▸ **What to produce**
Except for the pictures, output the records in full and exactly.

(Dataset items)
══════════

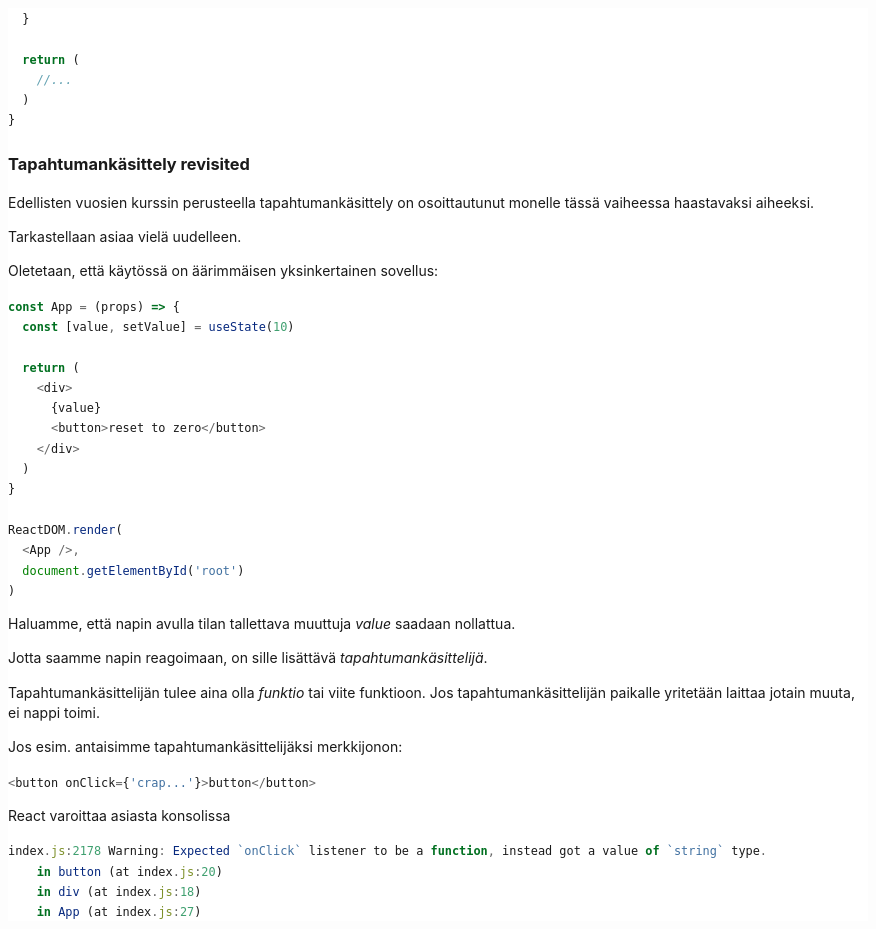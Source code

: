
 ```js
  }

  return (
    //...
  )
}
```

### Tapahtumankäsittely revisited

Edellisten vuosien kurssin perusteella tapahtumankäsittely on osoittautunut monelle tässä vaiheessa haastavaksi aiheeksi.

Tarkastellaan asiaa vielä uudelleen.

Oletetaan, että käytössä on äärimmäisen yksinkertainen sovellus:

```js
const App = (props) => {
  const [value, setValue] = useState(10)

  return (
    <div>
      {value}
      <button>reset to zero</button>
    </div>
  )
}

ReactDOM.render(
  <App />, 
  document.getElementById('root')
)
```

Haluamme, että napin avulla tilan tallettava muuttuja _value_ saadaan nollattua.

Jotta saamme napin reagoimaan, on sille lisättävä <i>tapahtumankäsittelijä</i>.

Tapahtumankäsittelijän tulee aina olla <i>funktio</i> tai viite funktioon. Jos tapahtumankäsittelijän paikalle yritetään laittaa jotain muuta, ei nappi toimi.

Jos esim. antaisimme tapahtumankäsittelijäksi merkkijonon:

```js
<button onClick={'crap...'}>button</button>
```

React varoittaa asiasta konsolissa

```js
index.js:2178 Warning: Expected `onClick` listener to be a function, instead got a value of `string` type.
    in button (at index.js:20)
    in div (at index.js:18)
    in App (at index.js:27)
```

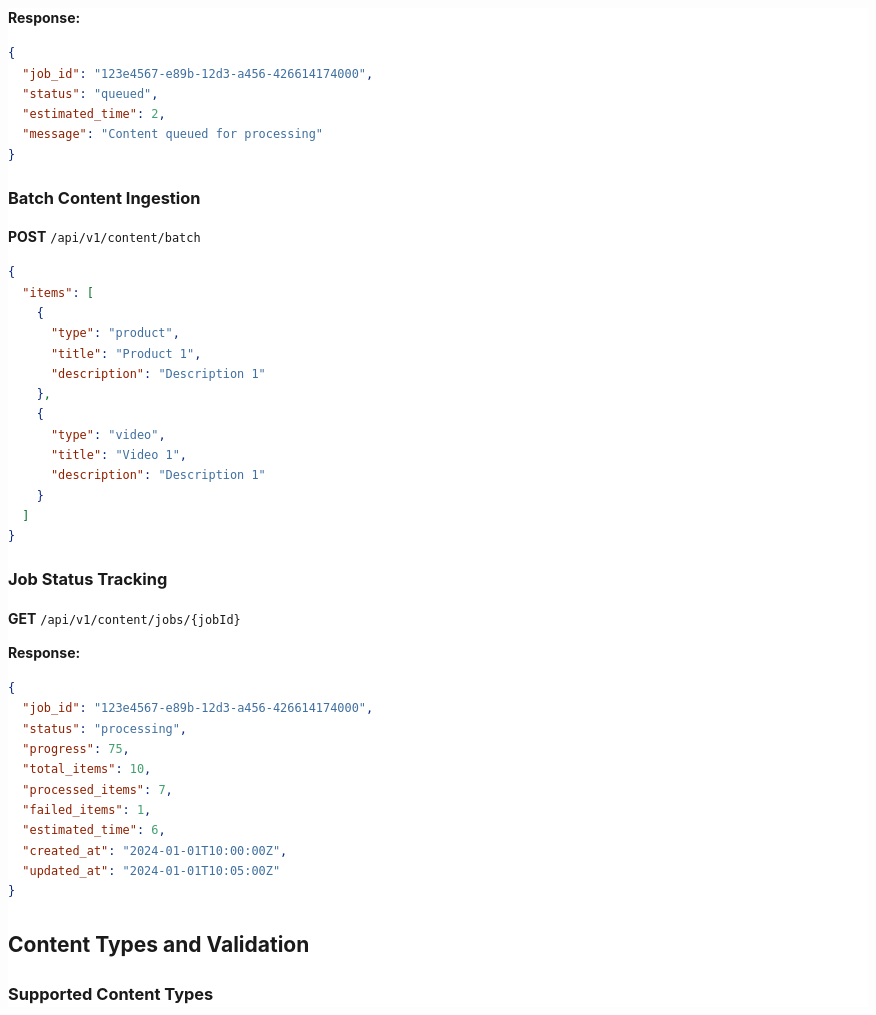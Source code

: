 **Response:**
```json
{
  "job_id": "123e4567-e89b-12d3-a456-426614174000",
  "status": "queued",
  "estimated_time": 2,
  "message": "Content queued for processing"
}
```

### Batch Content Ingestion

**POST** `/api/v1/content/batch`

```json
{
  "items": [
    {
      "type": "product",
      "title": "Product 1",
      "description": "Description 1"
    },
    {
      "type": "video",
      "title": "Video 1",
      "description": "Description 1"
    }
  ]
}
```

### Job Status Tracking

**GET** `/api/v1/content/jobs/{jobId}`

**Response:**
```json
{
  "job_id": "123e4567-e89b-12d3-a456-426614174000",
  "status": "processing",
  "progress": 75,
  "total_items": 10,
  "processed_items": 7,
  "failed_items": 1,
  "estimated_time": 6,
  "created_at": "2024-01-01T10:00:00Z",
  "updated_at": "2024-01-01T10:05:00Z"
}
```

## Content Types and Validation

### Supported Content Types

══════════

▸ **Task answer**
Source code

:
 ```js
  }

  return (
    //...
  )
}
```

### Tapahtumankäsittely revisited

Edellisten vuosien kurssin perusteella tapahtumankäsittely on osoittautunut monelle tässä vaiheessa haastavaksi aiheeksi.

Tarkastellaan asiaa vielä uudelleen.

Oletetaan, että käytössä on äärimmäisen yksinkertainen sovellus:

```js
const App = (props) => {
  const [value, setValue] = useState(10)

  return (
    <div>
      {value}
      <button>reset to zero</button>
    </div>
  )
}

ReactDOM.render(
  <App />, 
  document.getElementById('root')
)
```

Haluamme, että napin avulla tilan tallettava muuttuja _value_ saadaan nollattua.

Jotta saamme napin reagoimaan, on sille lisättävä <i>tapahtumankäsittelijä</i>.

Tapahtumankäsittelijän tulee aina olla <i>funktio</i> tai viite funktioon. Jos tapahtumankäsittelijän paikalle yritetään laittaa jotain muuta, ei nappi toimi.

Jos esim. antaisimme tapahtumankäsittelijäksi merkkijonon:

```js
<button onClick={'crap...'}>button</button>
```

React varoittaa asiasta konsolissa

```js
index.js:2178 Warning: Expected `onClick` listener to be a function, instead got a value of `string` type.
    in button (at index.js:20)
    in div (at index.js:18)
    in App (at index.js:27)
```

Source code

: **Response:**
```json
{
  "job_id": "123e4567-e89b-12d3-a456-426614174000",
  "status": "queued",
  "estimated_time": 2,
  "message": "Content queued for processing"
}
```

### Batch Content Ingestion

**POST** `/api/v1/content/batch`

```json
{
  "items": [
    {
      "type": "product",
      "title": "Product 1",
      "description": "Description 1"
    },
    {
      "type": "video",
      "title": "Video 1",
      "description": "Description 1"
    }
  ]
}
```

### Job Status Tracking

**GET** `/api/v1/content/jobs/{jobId}`

**Response:**
```json
{
  "job_id": "123e4567-e89b-12d3-a456-426614174000",
  "status": "processing",
  "progress": 75,
  "total_items": 10,
  "processed_items": 7,
  "failed_items": 1,
  "estimated_time": 6,
  "created_at": "2024-01-01T10:00:00Z",
  "updated_at": "2024-01-01T10:05:00Z"
}
```

## Content Types and Validation

### Supported Content Types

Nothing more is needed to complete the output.